Implementation Decisions

  • Single pipeline function: ingest_by_doi(doi, pdf_url=None) -> IngestionRun in services.py is the canonical entry point for all DOI-initiated ingestion. It owns the full lifecycle: IngestionRun creation, Document creation, metadata fetch, PDF download, SourceFile creation, ParsedArtifact creation, chunking, and embedding.
  • Both entry points converge: The web view passes a single DOI directly. The CSV CLI loops over rows and calls ingest_by_doi per row. No branching logic in the pipeline itself for "bulk vs single."

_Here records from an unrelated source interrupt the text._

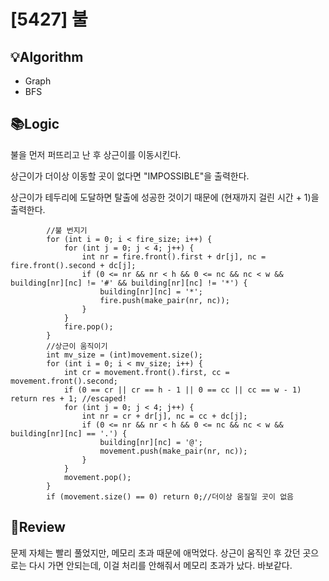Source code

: # [5427] 불
## 💡Algorithm
- Graph
- BFS
## 📚Logic
불을 먼저 퍼뜨리고 난 후 상근이를 이동시킨다.

상근이가 더이상 이동할 곳이 없다면 "IMPOSSIBLE"을 출력한다.

상근이가 테두리에 도달하면 탈출에 성공한 것이기 때문에 (현재까지 걸린 시간 + 1)을 출력한다.

```c+++
        //불 번지기
        for (int i = 0; i < fire_size; i++) {
            for (int j = 0; j < 4; j++) {
                int nr = fire.front().first + dr[j], nc = fire.front().second + dc[j];
                if (0 <= nr && nr < h && 0 <= nc && nc < w && building[nr][nc] != '#' && building[nr][nc] != '*') {
                    building[nr][nc] = '*';
                    fire.push(make_pair(nr, nc));
                }
            }
            fire.pop();
        }
        //상근이 움직이기
        int mv_size = (int)movement.size();
        for (int i = 0; i < mv_size; i++) {
            int cr = movement.front().first, cc = movement.front().second;
            if (0 == cr || cr == h - 1 || 0 == cc || cc == w - 1) return res + 1; //escaped!
            for (int j = 0; j < 4; j++) {
                int nr = cr + dr[j], nc = cc + dc[j];
                if (0 <= nr && nr < h && 0 <= nc && nc < w && building[nr][nc] == '.') {
                    building[nr][nc] = '@';
                    movement.push(make_pair(nr, nc));
                }
            }
            movement.pop();
        }
        if (movement.size() == 0) return 0;//더이상 움질일 곳이 없음
```
## 📝Review
문제 자체는 빨리 풀었지만, 메모리 초과 때문에 애먹었다. 상근이 움직인 후 갔던 곳으로는 다시 가면 안되는데, 이걸 처리를 안해줘서 메모리 초과가 났다. 바보같다.
            
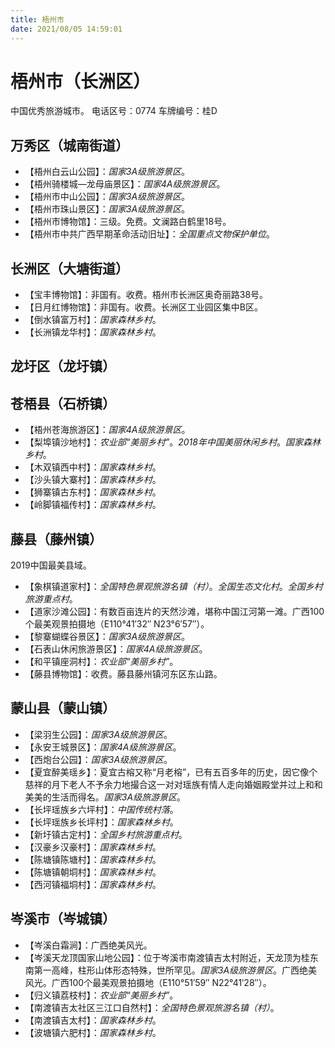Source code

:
 ```yaml
---
title: 梧州市
date: 2021/08/05 14:59:01
---
```


# 梧州市（长洲区）
中国优秀旅游城市。
电话区号：0774
车牌编号：桂D
## 万秀区（城南街道）
* 【梧州白云山公园】：*国家3A级旅游景区*。
* 【梧州骑楼城—龙母庙景区】：*国家4A级旅游景区*。
* 【梧州市中山公园】：*国家3A级旅游景区*。
* 【梧州市珠山景区】：*国家3A级旅游景区*。
* 【梧州市博物馆】：三级。免费。文澜路白鹤里18号。
* 【梧州市中共广西早期革命活动旧址】：*全国重点文物保护单位*。
## 长洲区（大塘街道）
* 【宝丰博物馆】：非国有。收费。梧州市长洲区奥奇丽路38号。
* 【日月红博物馆】：非国有。收费。长洲区工业园区集中B区。
* 【倒水镇富万村】：*国家森林乡村*。
* 【长洲镇龙华村】：*国家森林乡村*。
## 龙圩区（龙圩镇）
## 苍梧县（石桥镇）
* 【梧州苍海旅游区】：*国家4A级旅游景区*。
* 【梨埠镇沙地村】：*农业部“美丽乡村”*。*2018年中国美丽休闲乡村*。*国家森林乡村*。
* 【木双镇西中村】：*国家森林乡村*。
* 【沙头镇大寨村】：*国家森林乡村*。
* 【狮寨镇古东村】：*国家森林乡村*。
* 【岭脚镇福传村】：*国家森林乡村*。
## 藤县（藤州镇）
2019中国最美县域。
* 【象棋镇道家村】：*全国特色景观旅游名镇（村）*。*全国生态文化村*。*全国乡村旅游重点村*。
* 【道家沙滩公园】：有数百亩连片的天然沙滩，堪称中国江河第一滩。广西100个最美观景拍摄地（E110°41′32″ N23°6′57″）。
* 【黎寨蝴蝶谷景区】：*国家3A级旅游景区*。
* 【石表山休闲旅游景区】：*国家4A级旅游景区*。
* 【和平镇座洞村】：*农业部“美丽乡村”*。
* 【藤县博物馆】：收费。藤县藤州镇河东区东山路。
## 蒙山县（蒙山镇）
* 【梁羽生公园】：*国家3A级旅游景区*。
* 【永安王城景区】：*国家4A级旅游景区*。
* 【西炮台公园】：*国家3A级旅游景区*。
* 【夏宜醉美瑶乡】：夏宜古榕又称“月老榕”，已有五百多年的历史，因它像个慈祥的月下老人不予余力地撮合这一对对瑶族有情人走向婚姻殿堂并过上和和美美的生活而得名。*国家3A级旅游景区*。
* 【长坪瑶族乡六坪村】：*中国传统村落*。
* 【长坪瑶族乡长坪村】：*国家森林乡村*。
* 【新圩镇古定村】：*全国乡村旅游重点村*。
* 【汉豪乡汉豪村】：*国家森林乡村*。
* 【陈塘镇陈塘村】：*国家森林乡村*。
* 【陈塘镇朝垌村】：*国家森林乡村*。
* 【西河镇福垌村】：*国家森林乡村*。
## 岑溪市（岑城镇）
* 【岑溪白霜涧】：广西绝美风光。
* 【岑溪天龙顶国家山地公园】：位于岑溪市南渡镇吉太村附近，天龙顶为桂东南第一高峰，柱形山体形态特殊，世所罕见。*国家3A级旅游景区*。广西绝美风光。广西100个最美观景拍摄地（E110°51′59″ N22°41′28″）。
* 【归义镇荔枝村】：*农业部“美丽乡村”*。
* 【南渡镇吉太社区三江口自然村】：*全国特色景观旅游名镇（村）*。
* 【南渡镇吉太村】：*国家森林乡村*。
* 【波塘镇六肥村】：*国家森林乡村*。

  • IngestionRun created first: Before any fetch or file operation, so every attempt is recorded even on immediate failure.
  • Partial state preserved on failure: On any exception, the IngestionRun is updated to status=failed, error_stage, and error_message. Already-created Document and SourceFile rows are left in place to enable retry without data loss.
  • Docling extraction: A new production module under ingestion/parsing/ wraps Docling and returns a structured result containing: postprocessed_text (str), docling_output (dict, raw Docling JSON), parser_config (dict, model versions and parameters), and chunks (list of str). The benchmarking module in exploration/ is not modified.
  • ParsedArtifact creation: Created from the structured parse result inside ingest_by_doi when a PDF is present and parsing succeeds.
  • DocumentChunk creation and embedding: Happens inside ingest_by_doi after ParsedArtifact is created. The existing save_chunks and add_embeddings helpers can be kept as internal utilities called by the pipeline.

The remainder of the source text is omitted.